- [Exercise requirements] Output the listing word for word, minus pictures.
* * * * * * *
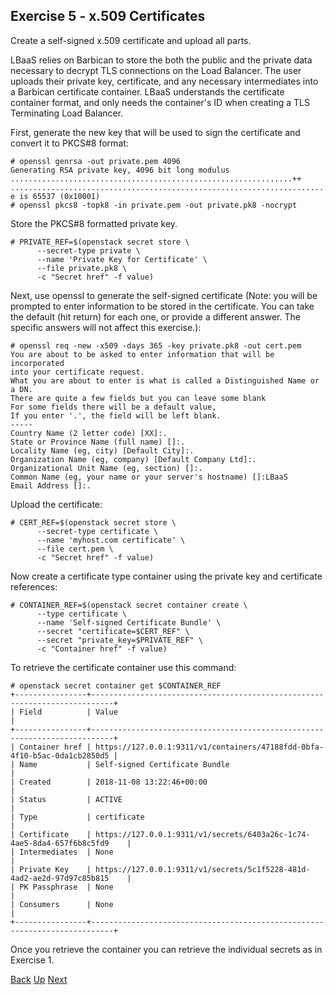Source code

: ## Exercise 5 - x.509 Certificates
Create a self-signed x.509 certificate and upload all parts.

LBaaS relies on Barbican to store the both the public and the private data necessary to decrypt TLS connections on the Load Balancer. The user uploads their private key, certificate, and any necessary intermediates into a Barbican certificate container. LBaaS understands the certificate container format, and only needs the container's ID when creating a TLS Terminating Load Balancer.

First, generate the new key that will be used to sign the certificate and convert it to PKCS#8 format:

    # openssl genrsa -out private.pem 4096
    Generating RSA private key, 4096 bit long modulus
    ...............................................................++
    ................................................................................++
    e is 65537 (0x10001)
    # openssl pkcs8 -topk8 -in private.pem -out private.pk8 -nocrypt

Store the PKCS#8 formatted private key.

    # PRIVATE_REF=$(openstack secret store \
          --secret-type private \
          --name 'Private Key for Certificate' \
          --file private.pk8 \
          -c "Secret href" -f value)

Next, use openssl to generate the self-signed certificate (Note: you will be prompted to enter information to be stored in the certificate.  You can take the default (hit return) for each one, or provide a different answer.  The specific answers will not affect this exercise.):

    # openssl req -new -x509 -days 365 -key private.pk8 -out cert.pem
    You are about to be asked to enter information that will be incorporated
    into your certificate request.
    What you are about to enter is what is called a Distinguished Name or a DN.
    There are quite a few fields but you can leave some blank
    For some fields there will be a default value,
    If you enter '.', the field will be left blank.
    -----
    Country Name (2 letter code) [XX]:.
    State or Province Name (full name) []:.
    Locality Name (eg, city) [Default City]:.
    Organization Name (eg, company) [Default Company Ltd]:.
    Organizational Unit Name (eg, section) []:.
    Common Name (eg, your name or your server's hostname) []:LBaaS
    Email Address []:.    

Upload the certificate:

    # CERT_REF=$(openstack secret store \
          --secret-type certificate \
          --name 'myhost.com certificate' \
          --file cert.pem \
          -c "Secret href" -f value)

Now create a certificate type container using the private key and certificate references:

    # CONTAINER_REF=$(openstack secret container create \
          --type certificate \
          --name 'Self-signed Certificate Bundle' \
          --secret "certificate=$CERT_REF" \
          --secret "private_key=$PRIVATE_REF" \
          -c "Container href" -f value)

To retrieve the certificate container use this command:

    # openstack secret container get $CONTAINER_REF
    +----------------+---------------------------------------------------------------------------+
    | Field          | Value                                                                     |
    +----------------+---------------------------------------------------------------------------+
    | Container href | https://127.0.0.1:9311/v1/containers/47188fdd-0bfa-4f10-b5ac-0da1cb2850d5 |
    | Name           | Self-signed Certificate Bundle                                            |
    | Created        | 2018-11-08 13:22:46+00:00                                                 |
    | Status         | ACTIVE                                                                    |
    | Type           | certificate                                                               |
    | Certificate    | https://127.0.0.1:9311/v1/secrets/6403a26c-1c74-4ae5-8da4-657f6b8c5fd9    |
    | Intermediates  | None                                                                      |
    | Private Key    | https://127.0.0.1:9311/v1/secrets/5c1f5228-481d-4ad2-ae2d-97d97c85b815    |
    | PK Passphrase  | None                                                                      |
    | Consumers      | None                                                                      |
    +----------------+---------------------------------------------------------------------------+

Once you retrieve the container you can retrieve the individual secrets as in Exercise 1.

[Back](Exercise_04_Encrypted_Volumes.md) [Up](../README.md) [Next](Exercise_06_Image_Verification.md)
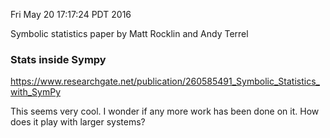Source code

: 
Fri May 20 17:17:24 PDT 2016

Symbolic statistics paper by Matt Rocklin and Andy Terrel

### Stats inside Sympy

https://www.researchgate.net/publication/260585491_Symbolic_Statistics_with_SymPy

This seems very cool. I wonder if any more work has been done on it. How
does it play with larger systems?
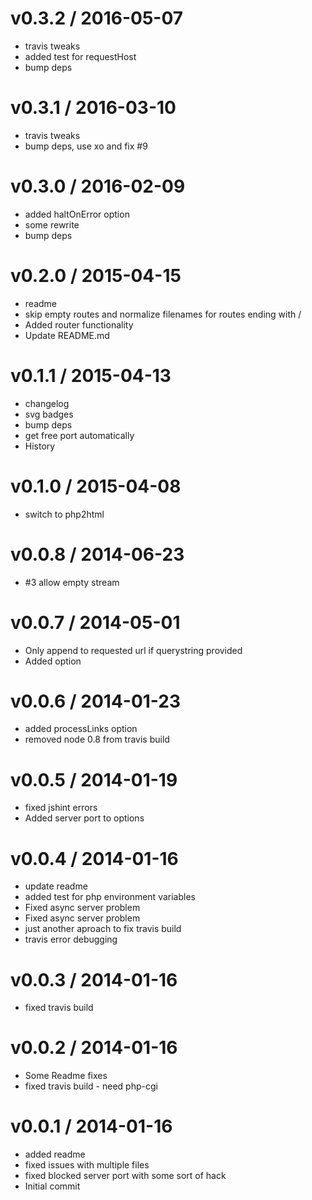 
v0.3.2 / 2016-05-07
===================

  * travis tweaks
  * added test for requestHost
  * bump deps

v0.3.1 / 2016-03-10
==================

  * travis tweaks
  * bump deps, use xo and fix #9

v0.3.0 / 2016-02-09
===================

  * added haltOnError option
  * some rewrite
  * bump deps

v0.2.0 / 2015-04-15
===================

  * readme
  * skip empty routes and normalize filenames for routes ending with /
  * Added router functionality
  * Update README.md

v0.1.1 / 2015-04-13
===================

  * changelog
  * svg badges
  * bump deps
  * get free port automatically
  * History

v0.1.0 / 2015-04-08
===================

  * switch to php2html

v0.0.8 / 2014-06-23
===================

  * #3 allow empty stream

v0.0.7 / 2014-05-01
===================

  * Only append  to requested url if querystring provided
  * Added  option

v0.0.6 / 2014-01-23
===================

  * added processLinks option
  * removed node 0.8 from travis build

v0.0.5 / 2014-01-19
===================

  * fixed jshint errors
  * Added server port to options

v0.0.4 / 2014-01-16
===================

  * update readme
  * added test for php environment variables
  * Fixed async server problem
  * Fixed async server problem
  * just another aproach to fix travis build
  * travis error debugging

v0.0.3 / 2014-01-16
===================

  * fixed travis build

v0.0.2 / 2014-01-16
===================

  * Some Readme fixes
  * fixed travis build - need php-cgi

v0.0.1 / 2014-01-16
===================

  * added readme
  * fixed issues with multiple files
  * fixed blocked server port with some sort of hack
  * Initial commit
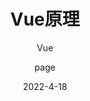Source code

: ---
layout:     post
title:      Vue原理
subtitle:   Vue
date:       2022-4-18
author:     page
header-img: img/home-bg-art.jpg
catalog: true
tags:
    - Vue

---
* * * * * * *
- [Exercise answer]
Source code

: ## Exercise 5 - x.509 Certificates
Create a self-signed x.509 certificate and upload all parts.

LBaaS relies on Barbican to store the both the public and the private data necessary to decrypt TLS connections on the Load Balancer. The user uploads their private key, certificate, and any necessary intermediates into a Barbican certificate container. LBaaS understands the certificate container format, and only needs the container's ID when creating a TLS Terminating Load Balancer.

First, generate the new key that will be used to sign the certificate and convert it to PKCS#8 format:

    # openssl genrsa -out private.pem 4096
    Generating RSA private key, 4096 bit long modulus
    ...............................................................++
    ................................................................................++
    e is 65537 (0x10001)
    # openssl pkcs8 -topk8 -in private.pem -out private.pk8 -nocrypt

Store the PKCS#8 formatted private key.

    # PRIVATE_REF=$(openstack secret store \
          --secret-type private \
          --name 'Private Key for Certificate' \
          --file private.pk8 \
          -c "Secret href" -f value)

Next, use openssl to generate the self-signed certificate (Note: you will be prompted to enter information to be stored in the certificate.  You can take the default (hit return) for each one, or provide a different answer.  The specific answers will not affect this exercise.):

    # openssl req -new -x509 -days 365 -key private.pk8 -out cert.pem
    You are about to be asked to enter information that will be incorporated
    into your certificate request.
    What you are about to enter is what is called a Distinguished Name or a DN.
    There are quite a few fields but you can leave some blank
    For some fields there will be a default value,
    If you enter '.', the field will be left blank.
    -----
    Country Name (2 letter code) [XX]:.
    State or Province Name (full name) []:.
    Locality Name (eg, city) [Default City]:.
    Organization Name (eg, company) [Default Company Ltd]:.
    Organizational Unit Name (eg, section) []:.
    Common Name (eg, your name or your server's hostname) []:LBaaS
    Email Address []:.    

Upload the certificate:

    # CERT_REF=$(openstack secret store \
          --secret-type certificate \
          --name 'myhost.com certificate' \
          --file cert.pem \
          -c "Secret href" -f value)

Now create a certificate type container using the private key and certificate references:

    # CONTAINER_REF=$(openstack secret container create \
          --type certificate \
          --name 'Self-signed Certificate Bundle' \
          --secret "certificate=$CERT_REF" \
          --secret "private_key=$PRIVATE_REF" \
          -c "Container href" -f value)

To retrieve the certificate container use this command:

    # openstack secret container get $CONTAINER_REF
    +----------------+---------------------------------------------------------------------------+
    | Field          | Value                                                                     |
    +----------------+---------------------------------------------------------------------------+
    | Container href | https://127.0.0.1:9311/v1/containers/47188fdd-0bfa-4f10-b5ac-0da1cb2850d5 |
    | Name           | Self-signed Certificate Bundle                                            |
    | Created        | 2018-11-08 13:22:46+00:00                                                 |
    | Status         | ACTIVE                                                                    |
    | Type           | certificate                                                               |
    | Certificate    | https://127.0.0.1:9311/v1/secrets/6403a26c-1c74-4ae5-8da4-657f6b8c5fd9    |
    | Intermediates  | None                                                                      |
    | Private Key    | https://127.0.0.1:9311/v1/secrets/5c1f5228-481d-4ad2-ae2d-97d97c85b815    |
    | PK Passphrase  | None                                                                      |
    | Consumers      | None                                                                      |
    +----------------+---------------------------------------------------------------------------+

Once you retrieve the container you can retrieve the individual secrets as in Exercise 1.

[Back](Exercise_04_Encrypted_Volumes.md) [Up](../README.md) [Next](Exercise_06_Image_Verification.md)
Source code

: 
Fri May 20 17:17:24 PDT 2016

Symbolic statistics paper by Matt Rocklin and Andy Terrel

### Stats inside Sympy

https://www.researchgate.net/publication/260585491_Symbolic_Statistics_with_SymPy

This seems very cool. I wonder if any more work has been done on it. How
does it play with larger systems?
v0.3.2 / 2016-05-07
===================

  * travis tweaks
  * added test for requestHost
  * bump deps

v0.3.1 / 2016-03-10
==================

  * travis tweaks
  * bump deps, use xo and fix #9

v0.3.0 / 2016-02-09
===================

  * added haltOnError option
  * some rewrite
  * bump deps

v0.2.0 / 2015-04-15
===================

  * readme
  * skip empty routes and normalize filenames for routes ending with /
  * Added router functionality
  * Update README.md

v0.1.1 / 2015-04-13
===================

  * changelog
  * svg badges
  * bump deps
  * get free port automatically
  * History

v0.1.0 / 2015-04-08
===================

  * switch to php2html

v0.0.8 / 2014-06-23
===================

  * #3 allow empty stream

v0.0.7 / 2014-05-01
===================

  * Only append  to requested url if querystring provided
  * Added  option

v0.0.6 / 2014-01-23
===================

  * added processLinks option
  * removed node 0.8 from travis build

v0.0.5 / 2014-01-19
===================

  * fixed jshint errors
  * Added server port to options

v0.0.4 / 2014-01-16
===================

  * update readme
  * added test for php environment variables
  * Fixed async server problem
  * Fixed async server problem
  * just another aproach to fix travis build
  * travis error debugging

v0.0.3 / 2014-01-16
===================

  * fixed travis build

v0.0.2 / 2014-01-16
===================

  * Some Readme fixes
  * fixed travis build - need php-cgi

v0.0.1 / 2014-01-16
===================

  * added readme
  * fixed issues with multiple files
  * fixed blocked server port with some sort of hack
  * Initial commit
Source code

: ---
layout:     post
title:      Vue原理
subtitle:   Vue
date:       2022-4-18
author:     page
header-img: img/home-bg-art.jpg
catalog: true
tags:
    - Vue

---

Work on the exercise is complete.